Peak daily incidence rate of epidemics with school closure operational issues. Outcomes of two different types of school closure intervention strategies (individual school closure and simultaneous school closure) for 2, 4 and 8 weeks school closure duration with/without antiviral treatment plus household prophylaxis (T+H) for three different R₀ values of 1.5, 2.0 and 2.5 as a function of a number of daily diagnosed cases (activation trigger) are shown. The outcomes are reported in peak daily incidence rate per 10,000 of the population size, and assume a diagnosis ratio of 50%.

Figure 3

Impact of school closure on age-specific attack rates. Age specific attack rates (the proportion of each age group experiencing symptomatic infection) are shown for the baseline case (no interventions), 2 weeks school closure and 8 weeks school closure. The unmitigated epidemic has an R₀ of 1.5. School closure is timed optimally according to policy recommendation in Table 4.

Figure 4

Impact of diagnosis ratio on the effectiveness of school closure activation trigger for R₀ = 1.5. Outcomes of the activation trigger that would give the maximum reduction in attack rate (as Optimal trigger given in Table 3 assuming 50% diagnosis ratio) and the activation trigger at a single symptomatic case (Single case trigger) for individual school closure (ISC) and simultaneous school closure (SSC) strategies in relation to diagnosis ratio (% of symptomatic cases) are shown.

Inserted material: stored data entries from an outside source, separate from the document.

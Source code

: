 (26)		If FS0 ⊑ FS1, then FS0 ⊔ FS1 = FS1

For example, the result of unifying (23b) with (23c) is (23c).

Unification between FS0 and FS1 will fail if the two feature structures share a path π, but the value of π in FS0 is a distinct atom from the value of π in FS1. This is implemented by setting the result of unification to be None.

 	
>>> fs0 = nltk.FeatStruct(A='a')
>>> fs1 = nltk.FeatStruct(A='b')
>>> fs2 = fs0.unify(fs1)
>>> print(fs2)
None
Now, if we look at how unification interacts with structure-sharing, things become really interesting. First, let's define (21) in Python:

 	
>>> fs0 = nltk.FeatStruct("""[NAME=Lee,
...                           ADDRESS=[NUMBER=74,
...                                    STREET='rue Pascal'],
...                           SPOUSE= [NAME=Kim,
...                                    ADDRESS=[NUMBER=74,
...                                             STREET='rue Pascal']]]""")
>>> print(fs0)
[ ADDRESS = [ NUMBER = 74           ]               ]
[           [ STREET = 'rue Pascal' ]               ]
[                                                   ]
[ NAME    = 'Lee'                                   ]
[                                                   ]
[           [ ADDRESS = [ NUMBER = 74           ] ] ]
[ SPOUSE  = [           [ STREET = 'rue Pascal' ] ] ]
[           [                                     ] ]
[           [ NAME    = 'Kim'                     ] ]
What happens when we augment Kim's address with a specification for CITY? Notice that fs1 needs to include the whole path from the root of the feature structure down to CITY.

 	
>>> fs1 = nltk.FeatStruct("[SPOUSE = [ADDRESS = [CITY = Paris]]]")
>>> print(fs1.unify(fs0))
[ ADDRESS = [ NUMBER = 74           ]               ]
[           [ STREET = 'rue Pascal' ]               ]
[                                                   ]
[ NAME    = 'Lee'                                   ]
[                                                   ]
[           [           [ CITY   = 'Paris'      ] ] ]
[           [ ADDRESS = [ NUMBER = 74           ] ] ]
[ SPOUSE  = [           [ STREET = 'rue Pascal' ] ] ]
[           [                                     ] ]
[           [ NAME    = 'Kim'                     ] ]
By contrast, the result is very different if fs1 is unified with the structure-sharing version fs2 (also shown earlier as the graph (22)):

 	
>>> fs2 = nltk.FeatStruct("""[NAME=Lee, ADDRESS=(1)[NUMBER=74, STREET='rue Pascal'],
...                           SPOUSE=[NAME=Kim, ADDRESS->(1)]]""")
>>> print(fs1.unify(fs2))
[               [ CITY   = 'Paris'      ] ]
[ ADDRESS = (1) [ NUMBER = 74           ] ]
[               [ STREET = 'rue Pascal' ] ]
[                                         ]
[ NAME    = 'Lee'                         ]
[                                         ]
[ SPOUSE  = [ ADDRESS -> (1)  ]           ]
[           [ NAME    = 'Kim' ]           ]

The outcomes are reported in percentage of the simulated population size for the epidemics with R₀ values of 1.5 regarding school closure durations of 2, 4 and 8 weeks.

Figure 5

Daily epidemic progression curves for different school closure activation triggers. The daily incidence curves of the simulated epidemics (with R₀ values of 1.5, 2.0 and 2.5) with the activation trigger that would be given the maximum reduction in attack rate (as Optimal trigger) and the activation trigger at a single symptomatic case (as Single case trigger) for individual school closure (ISC) and simultaneous school closure (SSC) strategies for 2, 4 and 8 weeks duration are shown. The red epidemic curves are for the baseline or un-mitigated epidemics for corresponding R₀s. Blue and light green curves are for the prompt triggered ISC and SSC strategies. The other pink and dark green lines are for the best triggered ISC and SSC strategies.